Part 3: bringing the past back
Consider that watching the city scenes in Bladerunner when it came out, is akin to bringing one of those current day primitives to New York City. A lot of hustle, bustle, and seeing things you've never seen before.

Nobody died from that. And if you have somebody explaining it all to you, at least so you know what its called, can make the transition easier.
 

Umbran

Mod Squad
Staff member
Supporter
Part 1: going to the past
Umbran has the advantage. A physicist going back 100 years is in position to use his primary skillset to his advantage. He could probably scoop Newton if he went back farther.

Ooh! I could invent calculus, and have high school students curse my name for time immemorial! Woot!
 

Dioltach

Legend
If I were stuck in the past I'd buy up large tracts of land that nowadays are known to hold oil, gold or diamonds. Allow others to mine them, but the proceeds get stashed away until, say, 1991 and then get released to me.

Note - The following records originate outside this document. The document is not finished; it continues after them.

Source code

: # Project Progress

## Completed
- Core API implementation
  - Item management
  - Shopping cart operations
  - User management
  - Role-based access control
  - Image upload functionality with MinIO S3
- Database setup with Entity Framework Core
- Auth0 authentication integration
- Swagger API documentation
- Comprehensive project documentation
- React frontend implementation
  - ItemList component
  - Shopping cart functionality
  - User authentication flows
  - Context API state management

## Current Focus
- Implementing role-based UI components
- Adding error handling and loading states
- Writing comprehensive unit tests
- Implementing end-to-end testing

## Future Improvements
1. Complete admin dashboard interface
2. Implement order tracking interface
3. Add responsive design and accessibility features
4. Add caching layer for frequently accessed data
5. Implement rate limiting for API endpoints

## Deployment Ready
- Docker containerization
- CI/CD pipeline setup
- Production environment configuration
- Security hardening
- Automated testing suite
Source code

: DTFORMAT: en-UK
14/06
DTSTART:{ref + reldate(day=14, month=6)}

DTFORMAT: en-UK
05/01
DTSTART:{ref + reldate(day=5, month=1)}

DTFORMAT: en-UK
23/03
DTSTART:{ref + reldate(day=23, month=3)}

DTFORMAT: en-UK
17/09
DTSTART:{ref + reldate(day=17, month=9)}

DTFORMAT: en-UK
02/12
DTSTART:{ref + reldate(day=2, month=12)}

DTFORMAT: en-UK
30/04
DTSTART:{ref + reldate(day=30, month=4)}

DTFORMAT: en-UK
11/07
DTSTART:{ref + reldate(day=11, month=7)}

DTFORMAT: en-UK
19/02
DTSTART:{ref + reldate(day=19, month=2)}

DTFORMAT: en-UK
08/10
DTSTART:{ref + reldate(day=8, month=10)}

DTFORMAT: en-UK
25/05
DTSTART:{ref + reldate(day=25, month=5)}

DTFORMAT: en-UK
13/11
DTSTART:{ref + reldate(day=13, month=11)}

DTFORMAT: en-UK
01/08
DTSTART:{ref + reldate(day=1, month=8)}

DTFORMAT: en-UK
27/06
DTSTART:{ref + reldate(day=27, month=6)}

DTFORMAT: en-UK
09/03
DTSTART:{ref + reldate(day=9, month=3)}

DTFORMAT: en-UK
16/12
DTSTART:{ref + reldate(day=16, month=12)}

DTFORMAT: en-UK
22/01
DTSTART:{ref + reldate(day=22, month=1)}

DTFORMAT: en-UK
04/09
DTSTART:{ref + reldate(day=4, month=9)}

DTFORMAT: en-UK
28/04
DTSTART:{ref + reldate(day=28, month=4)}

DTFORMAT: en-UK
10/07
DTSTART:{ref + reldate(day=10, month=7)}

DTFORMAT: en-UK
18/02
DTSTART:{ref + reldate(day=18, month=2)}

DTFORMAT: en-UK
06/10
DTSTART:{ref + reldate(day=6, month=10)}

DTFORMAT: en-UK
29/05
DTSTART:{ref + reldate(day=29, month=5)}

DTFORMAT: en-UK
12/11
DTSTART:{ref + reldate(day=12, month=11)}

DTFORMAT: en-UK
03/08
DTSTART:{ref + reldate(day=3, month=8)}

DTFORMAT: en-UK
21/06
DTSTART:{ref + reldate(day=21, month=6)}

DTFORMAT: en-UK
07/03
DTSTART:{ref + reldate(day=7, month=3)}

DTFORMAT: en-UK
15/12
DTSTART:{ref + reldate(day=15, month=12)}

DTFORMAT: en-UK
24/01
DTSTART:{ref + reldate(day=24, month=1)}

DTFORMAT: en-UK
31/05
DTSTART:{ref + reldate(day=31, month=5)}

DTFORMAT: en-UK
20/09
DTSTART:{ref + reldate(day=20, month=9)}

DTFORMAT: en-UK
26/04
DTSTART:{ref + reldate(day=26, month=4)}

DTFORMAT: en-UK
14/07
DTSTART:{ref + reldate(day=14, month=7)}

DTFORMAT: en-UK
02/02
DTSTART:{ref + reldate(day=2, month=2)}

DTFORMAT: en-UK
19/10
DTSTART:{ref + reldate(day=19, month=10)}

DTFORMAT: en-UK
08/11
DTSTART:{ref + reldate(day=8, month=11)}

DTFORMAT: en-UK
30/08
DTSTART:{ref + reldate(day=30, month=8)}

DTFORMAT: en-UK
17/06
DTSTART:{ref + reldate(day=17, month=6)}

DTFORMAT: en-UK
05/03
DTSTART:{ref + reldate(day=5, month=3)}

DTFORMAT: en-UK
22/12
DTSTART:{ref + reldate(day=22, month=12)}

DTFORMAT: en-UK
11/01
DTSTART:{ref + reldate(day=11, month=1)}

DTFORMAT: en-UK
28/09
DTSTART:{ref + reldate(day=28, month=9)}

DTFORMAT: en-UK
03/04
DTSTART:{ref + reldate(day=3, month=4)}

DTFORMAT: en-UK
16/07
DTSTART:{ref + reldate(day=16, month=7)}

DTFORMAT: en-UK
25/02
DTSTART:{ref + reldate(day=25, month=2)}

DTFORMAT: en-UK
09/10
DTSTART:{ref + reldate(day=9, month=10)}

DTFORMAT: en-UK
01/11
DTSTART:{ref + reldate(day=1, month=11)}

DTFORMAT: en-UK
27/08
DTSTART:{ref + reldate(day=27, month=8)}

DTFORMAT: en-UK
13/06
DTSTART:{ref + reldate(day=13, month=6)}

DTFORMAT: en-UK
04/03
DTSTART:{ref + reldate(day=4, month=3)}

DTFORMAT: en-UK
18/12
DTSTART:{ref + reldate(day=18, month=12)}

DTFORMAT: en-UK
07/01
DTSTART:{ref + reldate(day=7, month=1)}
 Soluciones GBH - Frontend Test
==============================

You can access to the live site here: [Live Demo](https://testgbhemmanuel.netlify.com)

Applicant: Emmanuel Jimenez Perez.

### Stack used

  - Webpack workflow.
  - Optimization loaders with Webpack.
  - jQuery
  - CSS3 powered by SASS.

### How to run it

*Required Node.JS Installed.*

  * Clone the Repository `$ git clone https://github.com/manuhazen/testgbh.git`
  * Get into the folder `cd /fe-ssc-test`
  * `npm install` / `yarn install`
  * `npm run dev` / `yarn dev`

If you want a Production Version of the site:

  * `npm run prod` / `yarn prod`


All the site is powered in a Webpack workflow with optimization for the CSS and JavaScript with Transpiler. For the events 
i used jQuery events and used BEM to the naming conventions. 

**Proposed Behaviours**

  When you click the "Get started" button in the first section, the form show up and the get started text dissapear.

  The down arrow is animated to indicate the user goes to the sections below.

Or I'd write a book of prophecies. Or draw pictures of 1980s rock stars on the walls of ancient buildings.
 

Janx

Hero
Ooh! I could invent calculus, and have high school students curse my name for time immemorial! Woot!

Yup. Where I could only tell the academics that such complicated math or physics is possible, you can show them.

However, depending on the exact time period and where we land, I doubt we'll face as warm and easy a welcome as the Doctor usually gets.

Imagine landing in England, circa Henry VIII. Dressed oddly, with a "foreign" accent, prove you aren't a french spy, crazy person or heretic and avoid offending a nobleman or guard until you can get to Oxford or wherever England kept the nerds back then.

Figured that every other thing you say might be blasphemy or treason, even trying to spill the beans about how many wives Henry's going to grind through is not likely to be received well.
 



Janx

Hero
Going into the past 100 years, I could become one of the greatest sci-Fi writers of all time....

How do you get to that point?

On the one hand, we've got our "can do" American spirit that won the West to succeed at anything we put our mind to.

On the other, life is hard, and if you're not in the right place at the right time, you can wish in one hand and crap in the other, and you'll be needing to wash your hands frequently and then you die.

Land in the wrong spot, and nobody will give you break to get started or front you some money so you can write and publish your first story. Land in the right spot, and somebody will help you at just the key moment you need it.


Consider Einstein. We kidnap him, before he took the job at the post office, started working on math, and put him in a mud farming family in Elbonia, and he doesn't become a world renowned Physicist. Instead, he frets over his family as MudRot slowly takes them all as he toils in the soil.